We must be brave enough to see each of the lost as the individuals they were.

We need to honor first graders Avielle, and Chase, and Emilie, and Catherine, and Ana – knowing that these children will now never have a first dance, a driver’s license, a college acceptance letter.

Let’s remember Dylan, and Madeline, and Jack, and Benjamin, and Noah – young people who will never have a first job, or buy a house, or hold their baby in their arms.

Our thoughts need to include Olivia, and Daniel, and Caroline, and Jessica, and Allison – who leave paintings unpainted, words unwritten, and creations unmade.

Grace, and James, and Jesse, and Josephine, and Charlotte – may never have had a wiggly tooth, and now…never will.

Then, there are the adults we lost – Mary, and Victoria, and Anne Marie, and Lauren, and Dawn, and Rachel. There is no doubt in my mind that their last thoughts were about the safety of the children in their care, and they died in service to those kids.

That care and service is the legacy we must carry forward with us. To inspire us, and to focus our own choices and behavior.

Imagine if every day, each one of us asked: “What can I do to insure a child’s safety today?”

Why, we would change the world.

In 2007, the poet Nikki Giovanni wrote a praise poem which she read in Blacksburg.

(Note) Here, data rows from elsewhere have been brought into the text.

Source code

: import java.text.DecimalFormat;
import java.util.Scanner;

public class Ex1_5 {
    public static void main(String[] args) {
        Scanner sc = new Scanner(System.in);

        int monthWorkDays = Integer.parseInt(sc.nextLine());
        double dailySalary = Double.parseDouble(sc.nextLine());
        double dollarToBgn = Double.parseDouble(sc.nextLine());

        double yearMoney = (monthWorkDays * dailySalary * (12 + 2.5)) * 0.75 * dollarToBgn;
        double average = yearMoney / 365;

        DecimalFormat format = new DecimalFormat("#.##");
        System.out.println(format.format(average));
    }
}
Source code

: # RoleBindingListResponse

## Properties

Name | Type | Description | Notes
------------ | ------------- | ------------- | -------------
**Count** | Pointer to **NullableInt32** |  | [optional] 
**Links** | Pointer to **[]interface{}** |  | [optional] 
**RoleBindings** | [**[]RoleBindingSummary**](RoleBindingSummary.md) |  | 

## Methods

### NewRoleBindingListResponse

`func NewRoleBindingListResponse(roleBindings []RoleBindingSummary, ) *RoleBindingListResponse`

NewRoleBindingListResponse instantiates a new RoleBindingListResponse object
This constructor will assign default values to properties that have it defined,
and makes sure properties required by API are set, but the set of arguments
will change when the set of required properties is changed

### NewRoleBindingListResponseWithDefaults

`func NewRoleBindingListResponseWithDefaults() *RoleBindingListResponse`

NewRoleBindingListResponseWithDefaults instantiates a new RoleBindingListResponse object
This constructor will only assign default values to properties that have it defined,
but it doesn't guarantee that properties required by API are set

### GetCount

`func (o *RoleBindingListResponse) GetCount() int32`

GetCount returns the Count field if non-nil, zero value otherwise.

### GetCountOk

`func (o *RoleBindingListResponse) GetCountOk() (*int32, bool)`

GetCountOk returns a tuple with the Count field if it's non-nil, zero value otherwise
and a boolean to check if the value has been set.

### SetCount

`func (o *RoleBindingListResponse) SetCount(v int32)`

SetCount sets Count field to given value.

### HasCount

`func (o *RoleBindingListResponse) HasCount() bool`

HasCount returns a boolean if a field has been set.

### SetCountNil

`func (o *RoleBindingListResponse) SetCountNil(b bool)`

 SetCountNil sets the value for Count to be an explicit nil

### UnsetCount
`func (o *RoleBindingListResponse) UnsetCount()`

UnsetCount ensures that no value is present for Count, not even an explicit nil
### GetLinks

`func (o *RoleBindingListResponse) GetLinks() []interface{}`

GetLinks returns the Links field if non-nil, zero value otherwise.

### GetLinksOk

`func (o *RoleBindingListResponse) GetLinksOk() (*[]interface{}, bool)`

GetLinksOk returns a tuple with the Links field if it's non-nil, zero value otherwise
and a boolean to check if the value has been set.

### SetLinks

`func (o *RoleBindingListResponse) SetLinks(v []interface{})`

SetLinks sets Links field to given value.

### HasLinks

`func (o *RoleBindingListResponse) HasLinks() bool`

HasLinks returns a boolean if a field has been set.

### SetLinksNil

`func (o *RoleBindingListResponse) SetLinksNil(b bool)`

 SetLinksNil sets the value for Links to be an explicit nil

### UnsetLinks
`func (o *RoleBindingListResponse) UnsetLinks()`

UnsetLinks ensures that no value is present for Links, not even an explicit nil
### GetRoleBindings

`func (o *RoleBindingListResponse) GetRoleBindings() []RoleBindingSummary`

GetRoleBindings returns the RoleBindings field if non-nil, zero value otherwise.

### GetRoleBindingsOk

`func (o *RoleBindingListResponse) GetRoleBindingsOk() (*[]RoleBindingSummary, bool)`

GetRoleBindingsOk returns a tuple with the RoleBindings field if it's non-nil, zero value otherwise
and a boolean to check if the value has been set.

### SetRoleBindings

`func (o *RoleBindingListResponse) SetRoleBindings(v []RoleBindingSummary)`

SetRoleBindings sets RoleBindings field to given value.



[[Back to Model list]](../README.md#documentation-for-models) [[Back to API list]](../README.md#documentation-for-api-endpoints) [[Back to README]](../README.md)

Its refrain was a powerful call, reminding us all that “We are Virginia Tech.”

And, now, we are all Sandy Hook Elementary School.

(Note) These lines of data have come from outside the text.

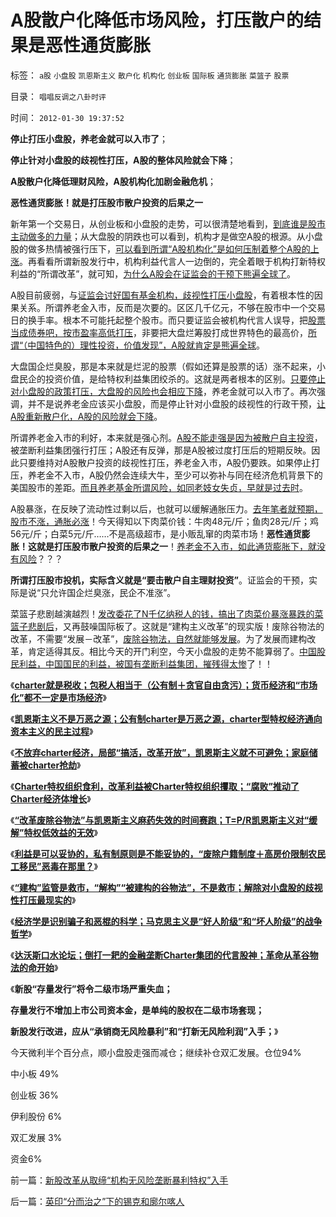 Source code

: # A股散户化降低市场风险，打压散户的结果是恶性通货膨胀

标签： `a股` `小盘股` `凯恩斯主义` `散户化` `机构化` `创业板` `国际板` `通货膨胀` `菜篮子` `股票` 

目录： `唱唱反调之八卦时评`

时间： `2012-01-30 19:37:52`

**停止打压小盘股，养老金就可以入市了**；

**停止针对小盘股的歧视性打压，A股的整体风险就会下降**；

**A股散户化降低理财风险，A股机构化加剧金融危机**；

**恶性通货膨胀！就是打压股市散户投资的后果之一**

新年第一个交易日，从创业板和小盘股的走势，可以很清楚地看到，[到底谁是股市主动做多的力量](../../../2012/1/18/解除对小盘股的歧视性打压，A股牛市将不惧IPO.md)；从大盘股的阴跌也可以看到，机构才是做空A股的根源。从小盘股的做多热情被强行压下，[可以看到所谓“A股机构化”是如何压制着整个A股的上涨](../../../2012/1/12/股市中的民主机制，西方基金和东方机构化.md)。再看看所谓新股发行中，机构利益代言人一边倒的，完全着眼于机构打新特权利益的“所谓改革”，就可知，[为什么A股会在证监会的干预下熊遍全球了](../../../2012/1/5/证监会政策过度令A股熊遍全球.md)。

A股目前疲弱，与[证监会讨好国有基金机构，歧视性打压小盘股](../../../2012/1/5/股市锚定实体经济，股市的炒作有益无害.md)，有着根本性的因果关系。所谓养老金入市，反而是次要的。区区几千亿元，不够在股市中一个交易日的换手率。根本不可能托起整个股市。而只要证监会被机构代言人误导，把[股票当成债券吧，按市盈率高低打压](../../../2012/1/14/凯恩斯主义中“垃圾债券”的机理.md)，非要把大盘烂筹股打成世界特色的最高价，[所谓“（中国特色的）理性投资，价值发现”，A股就肯定是熊遍全球](../../../2012/1/10/高市盈率是被特权侵犯的“生理反应”；.md)。

大盘国企烂臭股，那是本来就是烂泥的股票（假如还算是股票的话）涨不起来，小盘民企的投资价值，是给特权利益集团绞杀的。这就是两者根本的区别。[只要停止对小盘股的政策打压，大盘股的风险也会相应下降](../../../2012/1/5/为什么持币散户，不如持有股票？人为加大的风险！.md)，养老金就可以入市了。再次强调，并不是说养老金应该买小盘股，而是停止针对小盘股的歧视性的行政干预，[让A股重新散户化，A股的风险就会下降](../../../2010/6/23/市场干预：A股机构化和机构散户化.md)。

所谓养老金入市的利好，本来就是强心剂。[A股不能走强是因为被散户自主投资](../../../2012/1/5/A股机构化超过60-，还打压小盘股，就注定大熊市.md)，被垄断利益集团强行打压；A股还有反弹，那是A股被过度打压后的短期反映。因此只要维持对A股散户投资的歧视性打压，养老金入市，A股仍要跌。如果停止打压，养老金不入市，A股仍然会连续大牛，至少可以弥补与同在经济危机背景下的美国股市的差距。[而且养老基金所谓风险，如同老妓女失贞，早就是过去时](../../../2009/7/30/中美养老金保障在财政上的破产.md)。

A股暴涨，在反映了流动性过剩以后，也就可以缓解通胀压力。[去年笔者就预期，股市不涨，通胀必涨](../../../2010/12/31/2011年股市涨100％以上.md)！今天得知以下肉菜价钱：牛肉48元/斤；鱼肉28元/斤；鸡56元/斤；白菜5元/斤……不是高级超市，是小贩乱窜的肉菜市场！**恶性通货膨胀！这就是打压股市散户投资的后果之一**！[养老金不入市，如此通货膨胀下，就没有风险](../../../2011/12/21/社保养老金入市，不会有更大的风险.md)？？？

**所谓打压股市投机，实际含义就是“要击散户自主理财投资”**。证监会的干预，实际是说“只允许国企烂臭涨，民企不准涨”。

菜篮子悲剧越演越烈！[发改委花了N千亿纳税人的钱，搞出了肉菜价暴涨暴跌的菜篮子悲剧后](../../../2010/12/1/发改委知错能改,抓流通降物价将劳而有过.md)，又再鼓噪国际板了。这就是“建构主义改革”的现实版！废除谷物法的改革，不需要“发展－改革”，[废除谷物法，自然就能够发展](../../../2012/1/19/建构社会是大忌讳；“反谷物法”不是革命.md)。为了发展而建构改革，肯定适得其反。相比今天的开门利空，今天小盘股的走势不能算弱了。[中国股民利益，中国国民的利益，被国有垄断利益集团，摧残得太惨](../../../2012/1/16/凯恩斯主义作用于Charter经济体的机理和滞胀的公式.md)了！！

《[**charter就是税收；包税人相当于（公有制＋贪官自由贪污）；货币经济和“市场化”都不一定是市场经济**](../../../2012/1/14/charter型特权经济，通往奴役之路的全景图.md)》

《[**凯恩斯主义不是万恶之源；公有制charter是万恶之源，charter型特权经济通向资本主义的民主过程**](../../../2012/1/16/凯恩斯主义不是万恶之源；公有制charter是万恶之源.md)》

《[**不放弃charter经济，局部“搞活，改革开放”，凯恩斯主义就不可避免；家庭储蓄被charter抢劫**](../../../2012/1/16/charter经济与凯恩斯主义，癌症和鸦片;家庭储蓄被charter抢劫;.md)》

《[**Charter特权组织食利，改革利益被Charter特权组织攫取；“腐败”推动了Charter经济体增长**](../../../2012/1/16/改革的利益绝大部分被Charter特权组织攫取；“腐败”推动了Charter经济体增长.md)》

《[**“改革废除谷物法”与凯恩斯主义麻药失效的时间赛跑；T=P/R凯恩斯主义对“缓解”特权低效益的无效**](../../../2012/1/16/凯恩斯主义作用于Charter经济体的机理和滞胀的公式.md)》

《[**利益是可以妥协的，私有制原则是不能妥协的，“废除户籍制度＋高房价限制农民工移民”恶毒在那里？**](../../../2012/1/17/“废除户籍(自治)制度＋高房价限制移民”恶毒在那里？.md)》

《[**“建构”监管是救市，“解构”“被建构的谷物法”，不是救市；解除对小盘股的歧视性打压最现实的**](../../../2012/1/18/解除对小盘股的歧视性打压，A股牛市将不惧IPO.md)》

《[**经济学是识别骗子和恶棍的科学；马克思主义是“好人阶级”和“坏人阶级”的战争哲学**](../../../2012/1/30/西方为什么不能反思“好人阶级”和“坏人阶级”的战争哲学？.md)》

《[**达沃斯口水论坛；倒打一耙的金融垄断Charter集团的代言股神；革命从革谷物法的命开始**](../../../2012/1/30/达沃斯论坛倒打一耙.md)》

《**新股“存量发行”将令二级市场严重失血；**

**存量发行不增加上市公司资本金，是单纯的股权在二级市场套现；**

**新股发行改进，应从“承销商无风险暴利”和“打新无风险利润”入手；**》

今天微利半个百分点，顺小盘股走强而减仓；继续补仓双汇发展。仓位94%

中小板 49%

创业板 36%

伊利股份 6%

双汇发展 3%

资金6%



前一篇：[新股改革从取缔“机构无风险垄断暴利特权”入手](../../../2012/1/30/新股改革从取缔“机构无风险垄断暴利特权”入手.md)

后一篇：[英印“分而治之”下的锡克和廓尔喀人](../../../2012/1/31/英印“分而治之”下的锡克和廓尔喀人.md)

We are all the parents of these lost children.

We are the spouses of these lost adults.

We are their brothers, their sisters, their aunts, their uncles, their cousins, their neighbors, their friends.

And as such, we can never forget.


We are all Sandy Hook. And we will never aggregate our grief into mere numbers. Twenty children and six adults killed – no, that does them no justice.

We must remember their names, and their lives, and their loss – their humanity and their individuality. They walked, they talked, they loved.

They are each so much more than numbers. So very much more.

You and I live in a social compact with one another – a compact which orders our communal life. Like agreeing to stop at stop lights, and give emergency vehicles the right of way, and knowing when your right to swing your arm ends at the other fella’s nose. Perhaps the loss of these dear ones will lead us to strengthen our social compact, but that discussion comes next. After today.

Today, now – our social compact calls for deep grief, deep remembering and shared commitment to honoring the lives that were lived.

While we hold dear all that was lost.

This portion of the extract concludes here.